MATH 139 Calculus 1 with Precalculus (4 cr)
MATH 141 Calculus 2 (4 cr)
|For students with no high school calculus or who do not have a full course of high school calculus (3 hours of lectures and a 2-hour compulsory tutorial).
MATH 140 Calculus 1 (3 cr)
MATH 141 Calculus 2 (4 cr)
|For students with a full course of high school calculus (MATH 140 has 3 hours of lectures and a 1-hour compulsory tutorial; MATH 141 has 3 hours of lectures and a 2-hour compulsory tutorial).|
MATH 150 Calculus A (4 cr)
MATH 151 Calculus B (4 cr)
|For students with a full course of high school calculus and who enjoyed it and did well in all their high school science courses (minimum of A- in high school calculus) (3 hours of lectures and a 2-hour compulsory tutorial).|
Both the MATH 139 and 141 and the MATH 140 and 141 streams cover Calculus I and Calculus II, whereas the MATH 150 and 151 stream covers Calculus I, II and III (this stream is a possible option for students planning to enter a program for which Calculus III [MATH 222] is compulsory). The MATH 139 and MATH 141 stream or the MATH 140 and MATH 141 stream are both suitable prerequisites for Calculus III.
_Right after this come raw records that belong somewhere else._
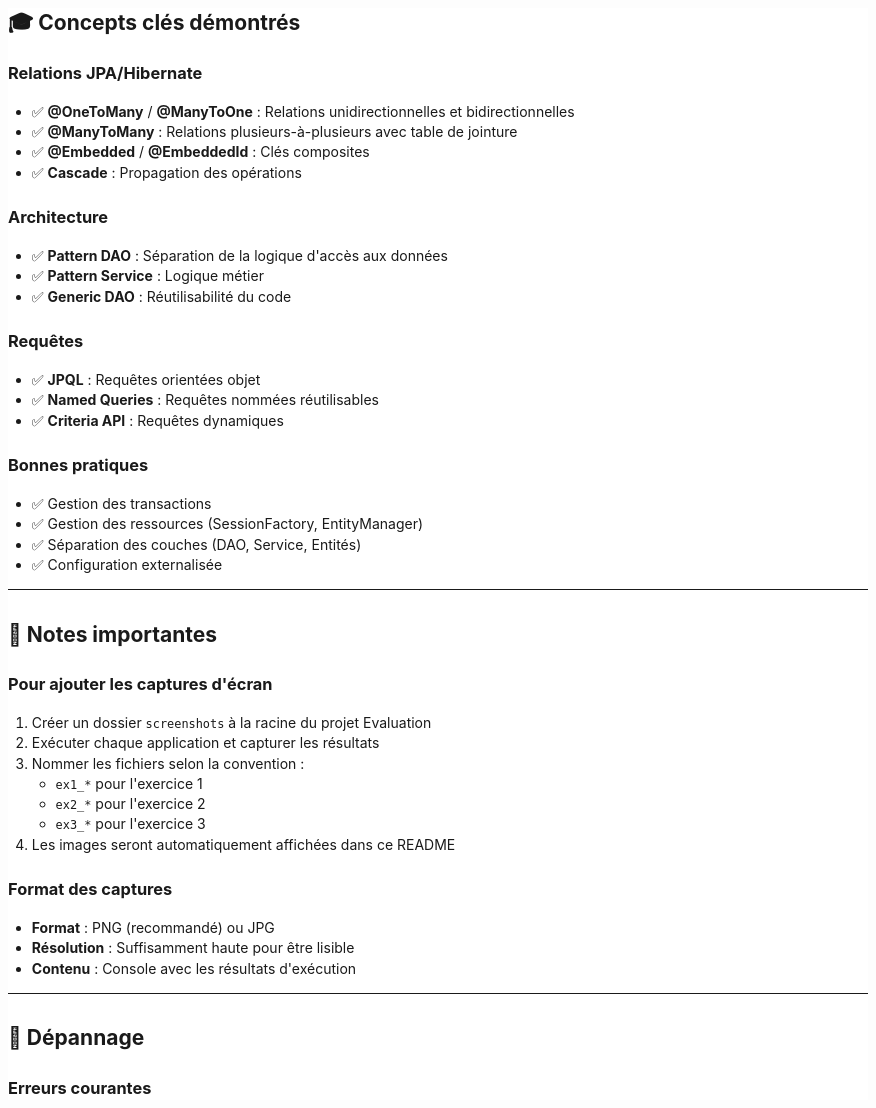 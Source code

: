 
## 🎓 Concepts clés démontrés

### Relations JPA/Hibernate
- ✅ **@OneToMany** / **@ManyToOne** : Relations unidirectionnelles et bidirectionnelles
- ✅ **@ManyToMany** : Relations plusieurs-à-plusieurs avec table de jointure
- ✅ **@Embedded** / **@EmbeddedId** : Clés composites
- ✅ **Cascade** : Propagation des opérations

### Architecture
- ✅ **Pattern DAO** : Séparation de la logique d'accès aux données
- ✅ **Pattern Service** : Logique métier
- ✅ **Generic DAO** : Réutilisabilité du code

### Requêtes
- ✅ **JPQL** : Requêtes orientées objet
- ✅ **Named Queries** : Requêtes nommées réutilisables
- ✅ **Criteria API** : Requêtes dynamiques

### Bonnes pratiques
- ✅ Gestion des transactions
- ✅ Gestion des ressources (SessionFactory, EntityManager)
- ✅ Séparation des couches (DAO, Service, Entités)
- ✅ Configuration externalisée

---

## 📝 Notes importantes

### Pour ajouter les captures d'écran

1. Créer un dossier `screenshots` à la racine du projet Evaluation
2. Exécuter chaque application et capturer les résultats
3. Nommer les fichiers selon la convention :
   - `ex1_*` pour l'exercice 1
   - `ex2_*` pour l'exercice 2
   - `ex3_*` pour l'exercice 3
4. Les images seront automatiquement affichées dans ce README

### Format des captures
- **Format** : PNG (recommandé) ou JPG
- **Résolution** : Suffisamment haute pour être lisible
- **Contenu** : Console avec les résultats d'exécution

---

## 🐛 Dépannage

### Erreurs courantes
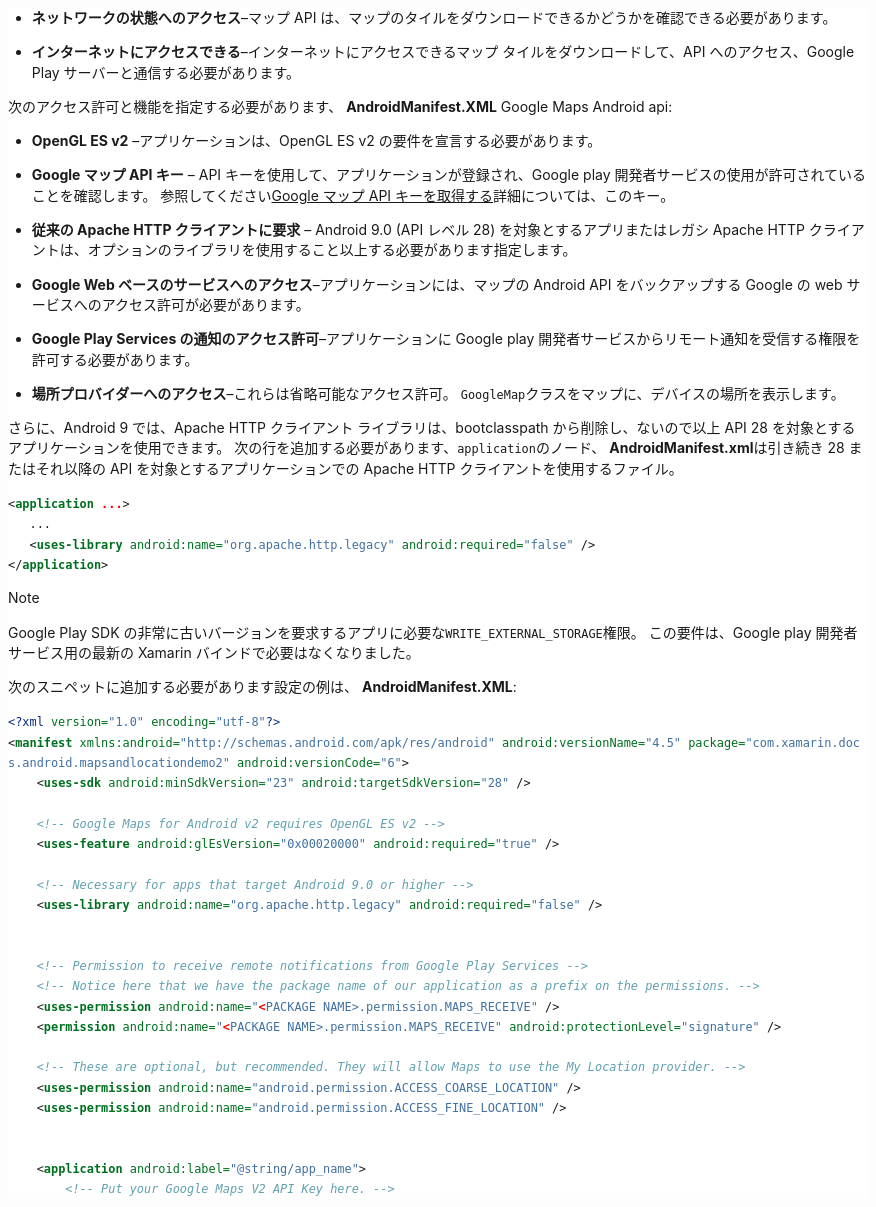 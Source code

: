 -  **ネットワークの状態へのアクセス**&ndash;マップ API は、マップのタイルをダウンロードできるかどうかを確認できる必要があります。

-  **インターネットにアクセスできる**&ndash;インターネットにアクセスできるマップ タイルをダウンロードして、API へのアクセス、Google Play サーバーと通信する必要があります。

次のアクセス許可と機能を指定する必要があります、 **AndroidManifest.XML** Google Maps Android api:

-  **OpenGL ES v2** &ndash;アプリケーションは、OpenGL ES v2 の要件を宣言する必要があります。

-  **Google マップ API キー** &ndash; API キーを使用して、アプリケーションが登録され、Google play 開発者サービスの使用が許可されていることを確認します。 参照してください[Google マップ API キーを取得する](~/android/platform/maps-and-location/maps/obtaining-a-google-maps-api-key.md)詳細については、このキー。

- **従来の Apache HTTP クライアントに要求** &ndash; Android 9.0 (API レベル 28) を対象とするアプリまたはレガシ Apache HTTP クライアントは、オプションのライブラリを使用すること以上する必要があります指定します。

-  **Google Web ベースのサービスへのアクセス**&ndash;アプリケーションには、マップの Android API をバックアップする Google の web サービスへのアクセス許可が必要があります。

-  **Google Play Services の通知のアクセス許可**&ndash;アプリケーションに Google play 開発者サービスからリモート通知を受信する権限を許可する必要があります。

-  **場所プロバイダーへのアクセス**&ndash;これらは省略可能なアクセス許可。
   `GoogleMap`クラスをマップに、デバイスの場所を表示します。

さらに、Android 9 では、Apache HTTP クライアント ライブラリは、bootclasspath から削除し、ないので以上 API 28 を対象とするアプリケーションを使用できます。 次の行を追加する必要があります、`application`のノード、 **AndroidManifest.xml**は引き続き 28 またはそれ以降の API を対象とするアプリケーションでの Apache HTTP クライアントを使用するファイル。

```xml
<application ...>
   ...
   <uses-library android:name="org.apache.http.legacy" android:required="false" />    
</application>
```

> [!NOTE]
> Google Play SDK の非常に古いバージョンを要求するアプリに必要な`WRITE_EXTERNAL_STORAGE`権限。 この要件は、Google play 開発者サービス用の最新の Xamarin バインドで必要はなくなりました。

次のスニペットに追加する必要があります設定の例は、 **AndroidManifest.XML**:

```xml
<?xml version="1.0" encoding="utf-8"?>
<manifest xmlns:android="http://schemas.android.com/apk/res/android" android:versionName="4.5" package="com.xamarin.docs.android.mapsandlocationdemo2" android:versionCode="6">
    <uses-sdk android:minSdkVersion="23" android:targetSdkVersion="28" />

    <!-- Google Maps for Android v2 requires OpenGL ES v2 -->
    <uses-feature android:glEsVersion="0x00020000" android:required="true" />

    <!-- Necessary for apps that target Android 9.0 or higher -->
    <uses-library android:name="org.apache.http.legacy" android:required="false" />


    <!-- Permission to receive remote notifications from Google Play Services -->
    <!-- Notice here that we have the package name of our application as a prefix on the permissions. -->
    <uses-permission android:name="<PACKAGE NAME>.permission.MAPS_RECEIVE" />
    <permission android:name="<PACKAGE NAME>.permission.MAPS_RECEIVE" android:protectionLevel="signature" />

    <!-- These are optional, but recommended. They will allow Maps to use the My Location provider. -->
    <uses-permission android:name="android.permission.ACCESS_COARSE_LOCATION" />
    <uses-permission android:name="android.permission.ACCESS_FINE_LOCATION" />


    <application android:label="@string/app_name">
        <!-- Put your Google Maps V2 API Key here. -->
```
|Advanced Standing: If you have been granted advanced standing (credit and exemption) for Calculus I or Alpha (either MATH 139 or 140), you have the option of registering for MATH 141 in either the fall or winter term. You may also choose the MATH 150 and 151 stream.|
There are two streams of physics:
|PHYS 101 Intro Physics - Mechanics
PHYS 102 Intro Physics-Electromagnetism
|For students with no high school physics or who are weak in physics. This stream is adequate preparation for the biological science programs but not for the physical science programs.|
|PHYS 131 Mechanics and Waves
PHYS 142 Electromagnetism & Optics
|For students with high school physics and a solid background in mathematics. Note that calculus is required as a corequisite. This stream provides very good preparation for the biological or physical sciences programs.|
The normal physics requirement for students who intend to pursue a program in the physical sciences is PHYS 131 and PHYS 142; you must complete this requirement in your freshman year. These physics courses require a solid background in high school mathematics and physics.
If you intend to pursue a Major Concentration in Biology or a Major Concentration in Biomedical Sciences, you should complete PHYS 101 or 131 and 102 or 142 in your freshman year. Knowledge of these courses will facilitate your understanding of the material in the U1 courses in this program, as well as being prerequisites for future course requirements.
Geography students have the option of completing either stream of physics.
students with an exemption for PHYS 101 and 102 who intend to follow a physical science program may take PHYS 142 for credit.
Deficient in High School Physics or Mathematics and Intending to Pursue a Program in the Physical Sciences
If you are concerned about your ability to handle PHYS 131 in your first term, you have two choices:
- You may initially register in PHYS 101 in your freshman year. At the end of the first term, you may request permission from the Director of Advising Services, Science to register in PHYS 142 in the second term. In order to obtain permission for this change, you should have completed the fall term with strong grades in physics and in your other subjects.
- You may prefer to complete PHYS 101 and PHYS 102 during your freshman year. You will then need to consult with your future physical science department to determine whether or not you will be admitted to their program. Their decision will depend on your grades in physics and in your other courses.
Arts introductory courses (B.A.&Sc. students)
In your freshman year, you are required to complete at least three Arts courses to be chosen from two of the following three categories: Social Sciences, Humanities, and Languages. A maximum of two courses may be selected from one category, and no more than two courses from any one department. These courses are selected from the B.A. & Sc. Freshman Program list of approved courses. Courses outside the Faculties of Arts and of Science are not used towards this requirement.